### Lesson 4: Vectorstores and Embeddings

In [1]:
from dotenv import load_dotenv

load_dotenv()

True

In [2]:
from langchain_community.document_loaders import PyPDFLoader

In [3]:
loaders = [
    PyPDFLoader("docs/cs229_lectures/MachineLearning-Lecture01.pdf"),
    PyPDFLoader("docs/cs229_lectures/MachineLearning-Lecture01.pdf"),
    PyPDFLoader("docs/cs229_lectures/MachineLearning-Lecture03.pdf"),
    PyPDFLoader("docs/cs229_lectures/MachineLearning-Lecture03.pdf"),
]

docs: list = []

for loader in loaders:
    docs.extend(loader.load())

In [4]:
len(docs)

76

In [5]:
from langchain.text_splitter import RecursiveCharacterTextSplitter

In [6]:
text_splitter = RecursiveCharacterTextSplitter(
    chunk_size=1500,
    chunk_overlap=150,
)

splits = text_splitter.split_documents(docs)

In [7]:
len(splits)

208

### Embeddings

In [8]:
from langchain_community.embeddings.cohere import CohereEmbeddings

In [9]:
embedding = CohereEmbeddings(model="embed-multilingual-light-v3.0")

In [10]:
sentence1 = "i like dogs"
sentence2 = "i like canines"
sentence3 = "the weather is ugly outside"

In [11]:
embedding1 = embedding.embed_query(sentence1)
embedding2 = embedding.embed_query(sentence2)
embedding3 = embedding.embed_query(sentence3)

In [12]:
import numpy as np

In [13]:
np.dot(embedding1, embedding2)

0.8524327699799603

In [14]:
np.dot(embedding1, embedding3)

0.10228140494309737

In [15]:
np.dot(embedding2, embedding3)

0.06172858105801335

### Vectorstores

In [16]:
from langchain_community.vectorstores.chroma import Chroma

In [17]:
persist_directory = "./.chroma/"

In [18]:
vectordb = Chroma.from_documents(
    documents=splits,
    embedding=embedding,
    persist_directory=persist_directory,
)

In [19]:
vectordb._collection.count()

208

### Similarity Search

In [20]:
question = "is there an email i can ask for help"

In [21]:
docs = vectordb.similarity_search(query=question, k=3)

In [22]:
len(docs)

3

In [23]:
print(docs[0].page_content)

cs229-qa@cs.stanford.edu.
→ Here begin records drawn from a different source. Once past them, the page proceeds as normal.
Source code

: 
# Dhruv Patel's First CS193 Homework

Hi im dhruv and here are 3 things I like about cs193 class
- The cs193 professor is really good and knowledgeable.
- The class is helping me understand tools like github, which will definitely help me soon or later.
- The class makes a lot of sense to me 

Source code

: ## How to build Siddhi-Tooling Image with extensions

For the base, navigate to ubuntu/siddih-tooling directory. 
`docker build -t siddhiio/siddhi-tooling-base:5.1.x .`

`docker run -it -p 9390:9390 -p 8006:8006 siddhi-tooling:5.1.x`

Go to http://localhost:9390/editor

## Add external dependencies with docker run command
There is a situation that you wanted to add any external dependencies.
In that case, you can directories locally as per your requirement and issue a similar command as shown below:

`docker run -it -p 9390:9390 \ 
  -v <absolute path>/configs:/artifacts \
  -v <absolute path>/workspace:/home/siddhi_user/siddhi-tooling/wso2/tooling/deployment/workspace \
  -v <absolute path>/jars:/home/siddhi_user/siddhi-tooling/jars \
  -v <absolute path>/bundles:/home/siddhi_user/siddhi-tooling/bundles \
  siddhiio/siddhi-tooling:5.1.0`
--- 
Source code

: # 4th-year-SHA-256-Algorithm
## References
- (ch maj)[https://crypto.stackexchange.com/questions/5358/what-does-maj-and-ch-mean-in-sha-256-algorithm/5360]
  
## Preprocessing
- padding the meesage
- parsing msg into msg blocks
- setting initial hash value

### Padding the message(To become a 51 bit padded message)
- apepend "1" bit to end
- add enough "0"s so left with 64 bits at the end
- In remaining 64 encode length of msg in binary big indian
This goes to an acc ount that's read by all the TAs and me. So 
rather than sending us email individually, if you send email to this account, it will 
actually let us get back to you maximally quickly with answers to your questions.  
If you're asking questions about homework probl ems, please say in the subject line which 
assignment and which question the email refers to, since that will also help us to route 
your question to the appropriate TA or to me  appropriately and get the response back to 
you quickly.  
Let's see. Skipping ahead — let's see — for homework, one midterm, one open and term 
project. Notice on the honor code. So one thi ng that I think will help you to succeed and 
do well in this class and even help you to enjoy this cla ss more is if you form a study 
group.  
So start looking around where you' re sitting now or at the end of class today, mingle a 
little bit and get to know your classmates. I strongly encourage you to form study gro

In [24]:
print(docs[1].page_content)

cs229-qa@cs.stanford.edu. This goes to an acc ount that's read by all the TAs and me. So 
rather than sending us email individually, if you send email to this account, it will 
actually let us get back to you maximally quickly with answers to your questions.  
If you're asking questions about homework probl ems, please say in the subject line which 
assignment and which question the email refers to, since that will also help us to route 
your question to the appropriate TA or to me  appropriately and get the response back to 
you quickly.  
Let's see. Skipping ahead — let's see — for homework, one midterm, one open and term 
project. Notice on the honor code. So one thi ng that I think will help you to succeed and 
do well in this class and even help you to enjoy this cla ss more is if you form a study 
group.  
So start looking around where you' re sitting now or at the end of class today, mingle a 
little bit and get to know your classmates. I strongly encourage you to form study gro

In [25]:
print(docs[2].page_content)

So all right, online resources. The class has a home page, so it's in on the handouts. I 
won't write on the chalkboard — http:// cs229.stanford.edu. And so when there are 
homework assignments or things like that, we  usually won't sort of — in the mission of 
saving trees, we will usually not give out many handouts in class. So homework 
assignments, homework solutions will be posted online at the course home page.  
As far as this class, I've also written, a nd I guess I've also revised every year a set of 
fairly detailed lecture notes that cover the te chnical content of this  class. And so if you 
visit the course homepage, you'll also find the detailed lecture notes that go over in detail 
all the math and equations and so on  that I'll be doing in class.  
There's also a newsgroup, su.class.cs229, also written on the handout. This is a 
newsgroup that's sort of a forum for people in  the class to get to  know each other and 
have whatever discussions you want to ha ve amongst y

In [26]:
vectordb.persist()

### Failure modes

This seems great, and basic similarity search will get you 80% of the way there very easily.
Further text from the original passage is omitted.